• [YOUR TASK] Please return each entry that follows exactly as given, but without pictures.

Collected data:

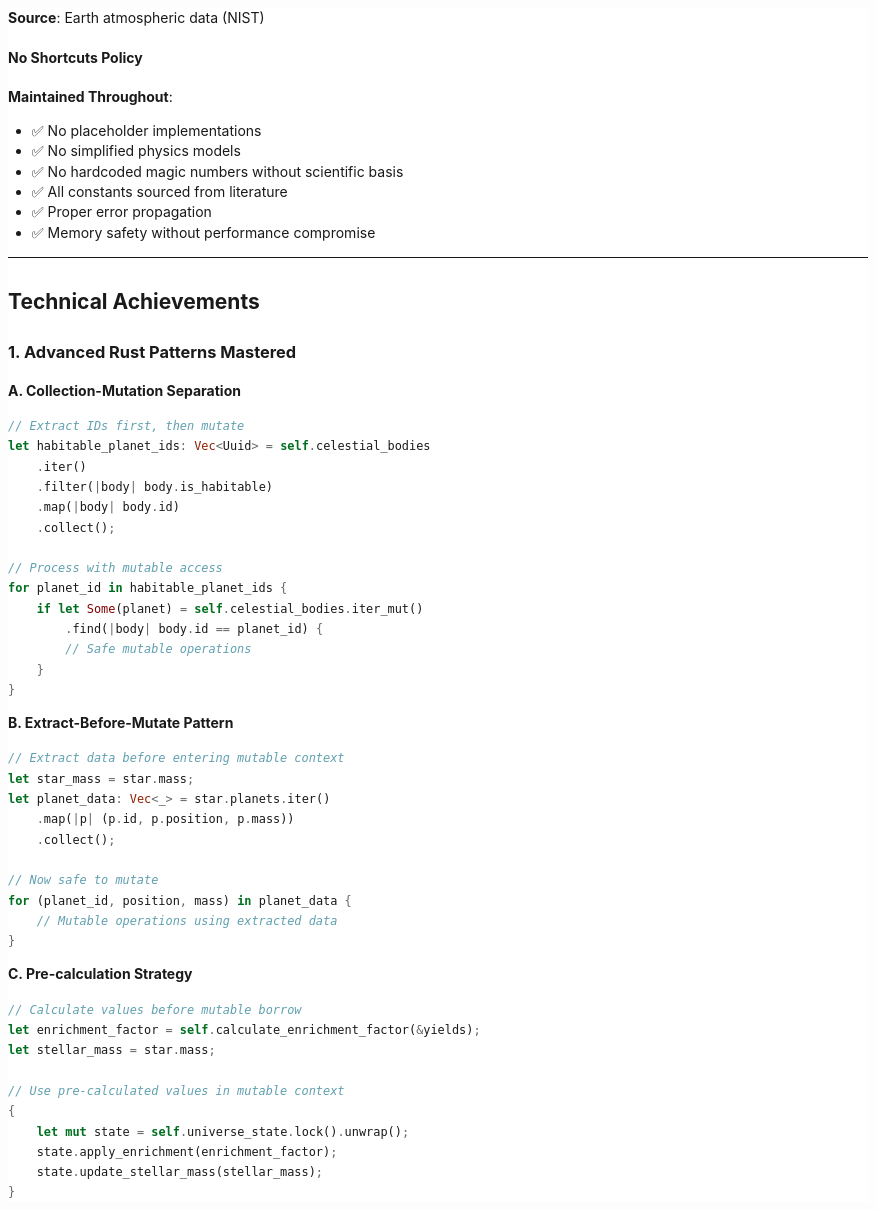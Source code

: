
 ```rust
```
**Source**: Earth atmospheric data (NIST)

#### No Shortcuts Policy

**Maintained Throughout**:
- ✅ No placeholder implementations
- ✅ No simplified physics models
- ✅ No hardcoded magic numbers without scientific basis
- ✅ All constants sourced from literature
- ✅ Proper error propagation
- ✅ Memory safety without performance compromise

---

## Technical Achievements

### 1. Advanced Rust Patterns Mastered

**A. Collection-Mutation Separation**
```rust
// Extract IDs first, then mutate
let habitable_planet_ids: Vec<Uuid> = self.celestial_bodies
    .iter()
    .filter(|body| body.is_habitable)
    .map(|body| body.id)
    .collect();

// Process with mutable access
for planet_id in habitable_planet_ids {
    if let Some(planet) = self.celestial_bodies.iter_mut()
        .find(|body| body.id == planet_id) {
        // Safe mutable operations
    }
}
```

**B. Extract-Before-Mutate Pattern**
```rust
// Extract data before entering mutable context
let star_mass = star.mass;
let planet_data: Vec<_> = star.planets.iter()
    .map(|p| (p.id, p.position, p.mass))
    .collect();

// Now safe to mutate
for (planet_id, position, mass) in planet_data {
    // Mutable operations using extracted data
}
```

**C. Pre-calculation Strategy**
```rust
// Calculate values before mutable borrow
let enrichment_factor = self.calculate_enrichment_factor(&yields);
let stellar_mass = star.mass;

// Use pre-calculated values in mutable context
{
    let mut state = self.universe_state.lock().unwrap();
    state.apply_enrichment(enrichment_factor);
    state.update_stellar_mass(stellar_mass);
}
```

• [RESULT FOR THIS EXERCISE]
Source code

:
 ```rust
```
**Source**: Earth atmospheric data (NIST)

#### No Shortcuts Policy

**Maintained Throughout**:
- ✅ No placeholder implementations
- ✅ No simplified physics models
- ✅ No hardcoded magic numbers without scientific basis
- ✅ All constants sourced from literature
- ✅ Proper error propagation
- ✅ Memory safety without performance compromise

---

## Technical Achievements

### 1. Advanced Rust Patterns Mastered

**A. Collection-Mutation Separation**
```rust
// Extract IDs first, then mutate
let habitable_planet_ids: Vec<Uuid> = self.celestial_bodies
    .iter()
    .filter(|body| body.is_habitable)
    .map(|body| body.id)
    .collect();

// Process with mutable access
for planet_id in habitable_planet_ids {
    if let Some(planet) = self.celestial_bodies.iter_mut()
        .find(|body| body.id == planet_id) {
        // Safe mutable operations
    }
}
```

**B. Extract-Before-Mutate Pattern**
```rust
// Extract data before entering mutable context
let star_mass = star.mass;
let planet_data: Vec<_> = star.planets.iter()
    .map(|p| (p.id, p.position, p.mass))
    .collect();

// Now safe to mutate
for (planet_id, position, mass) in planet_data {
    // Mutable operations using extracted data
}
```

**C. Pre-calculation Strategy**
```rust
// Calculate values before mutable borrow
let enrichment_factor = self.calculate_enrichment_factor(&yields);
let stellar_mass = star.mass;

// Use pre-calculated values in mutable context
{
    let mut state = self.universe_state.lock().unwrap();
    state.apply_enrichment(enrichment_factor);
    state.update_stellar_mass(stellar_mass);
}
```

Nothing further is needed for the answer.